If a line in the entries includes "textit", show that line.

Start of DATASET EXTRACT

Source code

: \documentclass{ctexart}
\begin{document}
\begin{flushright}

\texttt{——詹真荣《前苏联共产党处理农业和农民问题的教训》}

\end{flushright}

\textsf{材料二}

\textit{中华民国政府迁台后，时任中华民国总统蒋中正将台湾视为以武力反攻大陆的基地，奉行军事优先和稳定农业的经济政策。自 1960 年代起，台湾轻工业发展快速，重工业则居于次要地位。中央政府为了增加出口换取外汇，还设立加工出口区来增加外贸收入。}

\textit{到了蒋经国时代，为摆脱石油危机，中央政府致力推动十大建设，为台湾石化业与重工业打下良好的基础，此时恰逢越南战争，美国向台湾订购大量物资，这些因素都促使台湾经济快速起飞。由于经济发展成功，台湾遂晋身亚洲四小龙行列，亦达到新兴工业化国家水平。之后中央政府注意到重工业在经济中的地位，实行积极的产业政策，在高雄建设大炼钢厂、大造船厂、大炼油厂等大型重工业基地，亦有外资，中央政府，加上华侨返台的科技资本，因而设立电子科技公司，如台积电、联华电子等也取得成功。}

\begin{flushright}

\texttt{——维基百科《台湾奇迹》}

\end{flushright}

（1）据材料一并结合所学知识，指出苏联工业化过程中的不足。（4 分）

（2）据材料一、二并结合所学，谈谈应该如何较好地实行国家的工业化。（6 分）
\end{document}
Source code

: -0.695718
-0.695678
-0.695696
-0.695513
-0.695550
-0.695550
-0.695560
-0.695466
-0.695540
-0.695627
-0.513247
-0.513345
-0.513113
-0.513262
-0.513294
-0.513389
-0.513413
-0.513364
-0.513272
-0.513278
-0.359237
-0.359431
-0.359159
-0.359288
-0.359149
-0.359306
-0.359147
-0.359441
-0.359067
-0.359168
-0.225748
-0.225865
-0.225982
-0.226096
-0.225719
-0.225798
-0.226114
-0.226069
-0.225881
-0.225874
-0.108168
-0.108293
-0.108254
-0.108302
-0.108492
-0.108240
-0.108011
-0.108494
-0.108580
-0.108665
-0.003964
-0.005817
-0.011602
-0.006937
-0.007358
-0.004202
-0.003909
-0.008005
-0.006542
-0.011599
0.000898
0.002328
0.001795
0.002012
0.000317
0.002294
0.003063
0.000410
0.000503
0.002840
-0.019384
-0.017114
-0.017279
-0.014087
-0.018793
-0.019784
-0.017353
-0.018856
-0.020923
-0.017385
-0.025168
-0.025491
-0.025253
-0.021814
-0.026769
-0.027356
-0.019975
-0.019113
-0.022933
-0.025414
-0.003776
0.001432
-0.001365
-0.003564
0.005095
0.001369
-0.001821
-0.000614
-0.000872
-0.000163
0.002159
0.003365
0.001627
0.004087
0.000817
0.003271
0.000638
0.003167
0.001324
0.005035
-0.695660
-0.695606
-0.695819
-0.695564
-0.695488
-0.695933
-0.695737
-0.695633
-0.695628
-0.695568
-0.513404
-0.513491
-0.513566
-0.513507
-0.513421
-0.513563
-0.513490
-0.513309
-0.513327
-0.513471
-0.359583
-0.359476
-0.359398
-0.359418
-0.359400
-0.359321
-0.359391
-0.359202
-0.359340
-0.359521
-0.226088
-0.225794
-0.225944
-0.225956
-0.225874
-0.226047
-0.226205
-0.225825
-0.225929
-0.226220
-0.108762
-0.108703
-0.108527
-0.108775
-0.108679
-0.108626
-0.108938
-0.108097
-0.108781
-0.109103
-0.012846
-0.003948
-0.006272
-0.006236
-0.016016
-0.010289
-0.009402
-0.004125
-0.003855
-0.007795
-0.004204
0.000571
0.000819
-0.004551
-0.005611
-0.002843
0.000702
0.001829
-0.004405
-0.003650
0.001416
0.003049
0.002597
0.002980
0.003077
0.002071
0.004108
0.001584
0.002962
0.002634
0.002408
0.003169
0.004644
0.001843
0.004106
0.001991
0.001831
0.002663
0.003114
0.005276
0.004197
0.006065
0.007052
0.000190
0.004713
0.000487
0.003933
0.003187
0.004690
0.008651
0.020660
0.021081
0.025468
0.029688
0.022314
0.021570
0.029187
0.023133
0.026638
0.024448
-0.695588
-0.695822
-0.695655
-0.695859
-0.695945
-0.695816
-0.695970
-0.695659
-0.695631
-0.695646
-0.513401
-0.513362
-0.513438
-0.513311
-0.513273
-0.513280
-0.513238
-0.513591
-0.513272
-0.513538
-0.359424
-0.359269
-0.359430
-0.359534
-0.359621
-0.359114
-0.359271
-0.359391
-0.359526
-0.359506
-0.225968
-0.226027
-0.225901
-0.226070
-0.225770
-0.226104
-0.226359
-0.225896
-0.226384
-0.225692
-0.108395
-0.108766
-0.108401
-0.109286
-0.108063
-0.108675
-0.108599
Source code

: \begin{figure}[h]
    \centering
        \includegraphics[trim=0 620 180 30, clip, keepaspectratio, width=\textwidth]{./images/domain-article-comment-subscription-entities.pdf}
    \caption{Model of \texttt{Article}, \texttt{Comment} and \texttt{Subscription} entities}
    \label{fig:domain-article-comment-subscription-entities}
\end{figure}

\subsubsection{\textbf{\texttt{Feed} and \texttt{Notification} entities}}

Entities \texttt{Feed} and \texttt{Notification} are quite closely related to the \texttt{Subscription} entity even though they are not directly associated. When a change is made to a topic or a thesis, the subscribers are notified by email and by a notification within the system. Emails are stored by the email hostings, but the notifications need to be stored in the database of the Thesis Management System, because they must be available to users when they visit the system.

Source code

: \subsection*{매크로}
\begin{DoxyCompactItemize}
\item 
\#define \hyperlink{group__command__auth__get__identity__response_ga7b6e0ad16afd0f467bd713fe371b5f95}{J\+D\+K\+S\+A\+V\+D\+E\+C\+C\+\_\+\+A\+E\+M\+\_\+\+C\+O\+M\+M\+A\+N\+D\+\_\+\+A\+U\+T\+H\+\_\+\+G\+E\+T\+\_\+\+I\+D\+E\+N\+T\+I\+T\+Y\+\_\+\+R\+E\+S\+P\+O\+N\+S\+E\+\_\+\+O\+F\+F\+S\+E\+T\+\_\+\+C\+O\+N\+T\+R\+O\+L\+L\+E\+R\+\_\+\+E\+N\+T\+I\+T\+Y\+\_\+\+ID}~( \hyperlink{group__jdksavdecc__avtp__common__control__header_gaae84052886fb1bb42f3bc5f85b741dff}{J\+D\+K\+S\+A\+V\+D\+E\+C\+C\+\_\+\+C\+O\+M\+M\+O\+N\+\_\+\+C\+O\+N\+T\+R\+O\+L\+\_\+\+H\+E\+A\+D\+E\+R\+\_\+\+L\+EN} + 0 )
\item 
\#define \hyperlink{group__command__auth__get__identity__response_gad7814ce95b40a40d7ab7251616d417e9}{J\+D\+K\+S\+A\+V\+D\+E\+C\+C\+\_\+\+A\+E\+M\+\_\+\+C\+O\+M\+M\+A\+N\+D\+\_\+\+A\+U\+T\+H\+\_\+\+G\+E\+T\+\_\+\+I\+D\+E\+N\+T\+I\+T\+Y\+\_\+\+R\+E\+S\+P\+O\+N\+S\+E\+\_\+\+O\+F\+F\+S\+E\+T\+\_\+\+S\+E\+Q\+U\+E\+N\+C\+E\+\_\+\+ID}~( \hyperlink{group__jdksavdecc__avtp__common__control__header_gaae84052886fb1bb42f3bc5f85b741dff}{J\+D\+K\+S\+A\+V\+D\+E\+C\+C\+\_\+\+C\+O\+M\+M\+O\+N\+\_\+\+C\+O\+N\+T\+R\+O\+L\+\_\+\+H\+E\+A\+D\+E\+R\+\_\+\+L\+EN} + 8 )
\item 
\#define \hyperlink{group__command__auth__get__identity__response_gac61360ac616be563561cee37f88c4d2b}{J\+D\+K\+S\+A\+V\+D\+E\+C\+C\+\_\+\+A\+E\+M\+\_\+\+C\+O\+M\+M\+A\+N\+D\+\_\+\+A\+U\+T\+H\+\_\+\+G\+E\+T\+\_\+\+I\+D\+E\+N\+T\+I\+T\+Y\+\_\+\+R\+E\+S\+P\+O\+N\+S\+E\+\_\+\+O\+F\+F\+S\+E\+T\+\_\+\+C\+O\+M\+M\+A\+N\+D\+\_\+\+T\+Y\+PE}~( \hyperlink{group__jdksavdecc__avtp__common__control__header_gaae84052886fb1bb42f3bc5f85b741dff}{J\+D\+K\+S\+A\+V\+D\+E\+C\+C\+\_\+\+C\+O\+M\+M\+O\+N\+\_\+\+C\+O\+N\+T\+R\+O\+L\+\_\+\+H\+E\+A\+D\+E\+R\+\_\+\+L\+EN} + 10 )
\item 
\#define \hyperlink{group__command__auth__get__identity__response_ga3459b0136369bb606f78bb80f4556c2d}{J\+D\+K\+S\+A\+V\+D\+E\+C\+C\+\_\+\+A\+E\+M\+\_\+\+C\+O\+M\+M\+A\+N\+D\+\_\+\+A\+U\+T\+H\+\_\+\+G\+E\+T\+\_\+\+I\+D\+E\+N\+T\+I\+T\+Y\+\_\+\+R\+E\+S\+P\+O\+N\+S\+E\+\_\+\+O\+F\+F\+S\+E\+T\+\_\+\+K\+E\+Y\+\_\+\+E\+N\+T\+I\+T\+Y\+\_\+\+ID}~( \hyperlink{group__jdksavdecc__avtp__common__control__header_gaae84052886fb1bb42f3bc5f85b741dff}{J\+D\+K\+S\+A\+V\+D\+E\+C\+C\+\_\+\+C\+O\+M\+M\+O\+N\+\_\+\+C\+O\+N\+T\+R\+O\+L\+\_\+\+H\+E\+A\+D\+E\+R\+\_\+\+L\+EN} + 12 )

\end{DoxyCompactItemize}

End of DATASET EXTRACT

RESPONSE TO THE EXERCISE
\textit{中华民国政府迁台后，时任中华民国总统蒋中正将台湾视为以武力反攻大陆的基地，奉行军事优先和稳定农业的经济政策。自 1960 年代起，台湾轻工业发展快速，重工业则居于次要地位。中央政府为了增加出口换取外汇，还设立加工出口区来增加外贸收入。}
\textit{到了蒋经国时代，为摆脱石油危机，中央政府致力推动十大建设，为台湾石化业与重工业打下良好的基础，此时恰逢越南战争，美国向台湾订购大量物资，这些因素都促使台湾经济快速起飞。由于经济发展成功，台湾遂晋身亚洲四小龙行列，亦达到新兴工业化国家水平。之后中央政府注意到重工业在经济中的地位，实行积极的产业政策，在高雄建设大炼钢厂、大造船厂、大炼油厂等大型重工业基地，亦有外资，中央政府，加上华侨返台的科技资本，因而设立电子科技公司，如台积电、联华电子等也取得成功。}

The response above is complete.